Extracted data entries:
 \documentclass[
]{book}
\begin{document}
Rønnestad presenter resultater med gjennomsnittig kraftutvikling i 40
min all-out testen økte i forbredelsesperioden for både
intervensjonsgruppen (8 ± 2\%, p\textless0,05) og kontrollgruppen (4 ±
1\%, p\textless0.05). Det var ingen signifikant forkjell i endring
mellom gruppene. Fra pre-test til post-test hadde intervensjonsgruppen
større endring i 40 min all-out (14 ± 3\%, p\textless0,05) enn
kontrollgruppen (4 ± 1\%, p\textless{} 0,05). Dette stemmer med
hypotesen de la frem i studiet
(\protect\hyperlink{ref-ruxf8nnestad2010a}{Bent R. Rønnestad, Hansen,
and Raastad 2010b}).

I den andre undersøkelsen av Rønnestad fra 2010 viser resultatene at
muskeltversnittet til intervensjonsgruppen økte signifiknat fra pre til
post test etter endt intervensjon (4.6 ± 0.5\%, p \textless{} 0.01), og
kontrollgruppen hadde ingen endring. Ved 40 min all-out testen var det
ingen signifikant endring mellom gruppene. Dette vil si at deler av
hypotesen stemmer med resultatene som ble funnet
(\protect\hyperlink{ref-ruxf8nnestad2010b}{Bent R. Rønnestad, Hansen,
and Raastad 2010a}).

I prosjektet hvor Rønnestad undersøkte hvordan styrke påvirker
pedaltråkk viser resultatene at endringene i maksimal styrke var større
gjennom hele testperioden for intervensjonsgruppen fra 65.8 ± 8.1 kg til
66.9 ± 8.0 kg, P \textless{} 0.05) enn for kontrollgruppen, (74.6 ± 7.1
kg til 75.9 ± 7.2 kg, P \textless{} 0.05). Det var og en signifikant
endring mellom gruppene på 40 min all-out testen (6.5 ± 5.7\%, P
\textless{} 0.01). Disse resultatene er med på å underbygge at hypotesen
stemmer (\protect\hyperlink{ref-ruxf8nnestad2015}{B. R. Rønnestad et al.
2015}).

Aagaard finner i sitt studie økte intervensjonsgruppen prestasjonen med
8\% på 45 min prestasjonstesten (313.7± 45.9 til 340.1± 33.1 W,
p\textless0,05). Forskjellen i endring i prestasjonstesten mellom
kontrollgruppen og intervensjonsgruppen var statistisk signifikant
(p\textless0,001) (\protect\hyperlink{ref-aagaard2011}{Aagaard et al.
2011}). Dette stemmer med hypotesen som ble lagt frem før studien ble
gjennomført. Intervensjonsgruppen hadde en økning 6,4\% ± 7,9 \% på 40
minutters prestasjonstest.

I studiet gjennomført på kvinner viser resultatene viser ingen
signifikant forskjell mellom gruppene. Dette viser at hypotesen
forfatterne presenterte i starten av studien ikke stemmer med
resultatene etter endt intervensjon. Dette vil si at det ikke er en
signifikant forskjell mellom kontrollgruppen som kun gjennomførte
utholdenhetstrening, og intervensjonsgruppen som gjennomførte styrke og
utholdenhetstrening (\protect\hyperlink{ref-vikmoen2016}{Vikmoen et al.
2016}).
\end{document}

● ABOUT THIS EXERCISE
All the data needs repeating. Return it exactly.

● ANSWER BELOW
 \documentclass[
]{book}
\begin{document}
Rønnestad presenter resultater med gjennomsnittig kraftutvikling i 40
min all-out testen økte i forbredelsesperioden for både
intervensjonsgruppen (8 ± 2\%, p\textless0,05) og kontrollgruppen (4 ±
1\%, p\textless0.05). Det var ingen signifikant forkjell i endring
mellom gruppene. Fra pre-test til post-test hadde intervensjonsgruppen
større endring i 40 min all-out (14 ± 3\%, p\textless0,05) enn
kontrollgruppen (4 ± 1\%, p\textless{} 0,05). Dette stemmer med
hypotesen de la frem i studiet
(\protect\hyperlink{ref-ruxf8nnestad2010a}{Bent R. Rønnestad, Hansen,
and Raastad 2010b}).

I den andre undersøkelsen av Rønnestad fra 2010 viser resultatene at
muskeltversnittet til intervensjonsgruppen økte signifiknat fra pre til
post test etter endt intervensjon (4.6 ± 0.5\%, p \textless{} 0.01), og
kontrollgruppen hadde ingen endring. Ved 40 min all-out testen var det
ingen signifikant endring mellom gruppene. Dette vil si at deler av
hypotesen stemmer med resultatene som ble funnet
(\protect\hyperlink{ref-ruxf8nnestad2010b}{Bent R. Rønnestad, Hansen,
and Raastad 2010a}).

I prosjektet hvor Rønnestad undersøkte hvordan styrke påvirker
pedaltråkk viser resultatene at endringene i maksimal styrke var større
gjennom hele testperioden for intervensjonsgruppen fra 65.8 ± 8.1 kg til
66.9 ± 8.0 kg, P \textless{} 0.05) enn for kontrollgruppen, (74.6 ± 7.1
kg til 75.9 ± 7.2 kg, P \textless{} 0.05). Det var og en signifikant
endring mellom gruppene på 40 min all-out testen (6.5 ± 5.7\%, P
\textless{} 0.01). Disse resultatene er med på å underbygge at hypotesen
stemmer (\protect\hyperlink{ref-ruxf8nnestad2015}{B. R. Rønnestad et al.
2015}).

Aagaard finner i sitt studie økte intervensjonsgruppen prestasjonen med
8\% på 45 min prestasjonstesten (313.7± 45.9 til 340.1± 33.1 W,
p\textless0,05). Forskjellen i endring i prestasjonstesten mellom
kontrollgruppen og intervensjonsgruppen var statistisk signifikant
(p\textless0,001) (\protect\hyperlink{ref-aagaard2011}{Aagaard et al.
2011}). Dette stemmer med hypotesen som ble lagt frem før studien ble
gjennomført. Intervensjonsgruppen hadde en økning 6,4\% ± 7,9 \% på 40
minutters prestasjonstest.

I studiet gjennomført på kvinner viser resultatene viser ingen
signifikant forskjell mellom gruppene. Dette viser at hypotesen
forfatterne presenterte i starten av studien ikke stemmer med
resultatene etter endt intervensjon. Dette vil si at det ikke er en
signifikant forskjell mellom kontrollgruppen som kun gjennomførte
utholdenhetstrening, og intervensjonsgruppen som gjennomførte styrke og
utholdenhetstrening (\protect\hyperlink{ref-vikmoen2016}{Vikmoen et al.
2016}).
\end{document}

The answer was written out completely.